Exercise: Repeat exactly, and only, the lines from the one containing "### Instrumentation" through the end of the records.
*** Opening Data for this task ***
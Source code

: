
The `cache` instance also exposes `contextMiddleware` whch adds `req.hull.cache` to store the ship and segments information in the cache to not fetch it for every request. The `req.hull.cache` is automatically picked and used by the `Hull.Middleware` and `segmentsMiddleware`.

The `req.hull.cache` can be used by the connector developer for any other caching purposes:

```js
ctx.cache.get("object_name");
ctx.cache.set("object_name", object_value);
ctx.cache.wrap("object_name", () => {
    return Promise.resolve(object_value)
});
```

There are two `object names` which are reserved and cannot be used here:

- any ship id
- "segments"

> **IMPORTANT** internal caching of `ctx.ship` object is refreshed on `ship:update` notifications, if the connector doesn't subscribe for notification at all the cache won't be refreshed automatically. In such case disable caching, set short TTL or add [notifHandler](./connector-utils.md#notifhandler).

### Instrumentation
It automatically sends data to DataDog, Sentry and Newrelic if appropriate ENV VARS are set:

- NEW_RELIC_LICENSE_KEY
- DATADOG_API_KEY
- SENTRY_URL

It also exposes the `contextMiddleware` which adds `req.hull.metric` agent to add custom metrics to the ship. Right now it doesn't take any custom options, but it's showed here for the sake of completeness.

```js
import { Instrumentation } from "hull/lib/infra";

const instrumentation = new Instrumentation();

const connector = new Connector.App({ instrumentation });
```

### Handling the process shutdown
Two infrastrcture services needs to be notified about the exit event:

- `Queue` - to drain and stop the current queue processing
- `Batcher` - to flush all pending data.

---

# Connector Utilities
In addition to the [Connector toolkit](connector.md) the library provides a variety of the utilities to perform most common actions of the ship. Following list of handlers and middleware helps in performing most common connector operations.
*** Closing Data for this task ***
Response to this exercise:
### Instrumentation
It automatically sends data to DataDog, Sentry and Newrelic if appropriate ENV VARS are set:

- NEW_RELIC_LICENSE_KEY
- DATADOG_API_KEY
- SENTRY_URL

It also exposes the `contextMiddleware` which adds `req.hull.metric` agent to add custom metrics to the ship. Right now it doesn't take any custom options, but it's showed here for the sake of completeness.

```js
import { Instrumentation } from "hull/lib/infra";

const instrumentation = new Instrumentation();

const connector = new Connector.App({ instrumentation });
```

### Handling the process shutdown
Two infrastrcture services needs to be notified about the exit event:

- `Queue` - to drain and stop the current queue processing
- `Batcher` - to flush all pending data.

---

# Connector Utilities
In addition to the [Connector toolkit](connector.md) the library provides a variety of the utilities to perform most common actions of the ship. Following list of handlers and middleware helps in performing most common connector operations.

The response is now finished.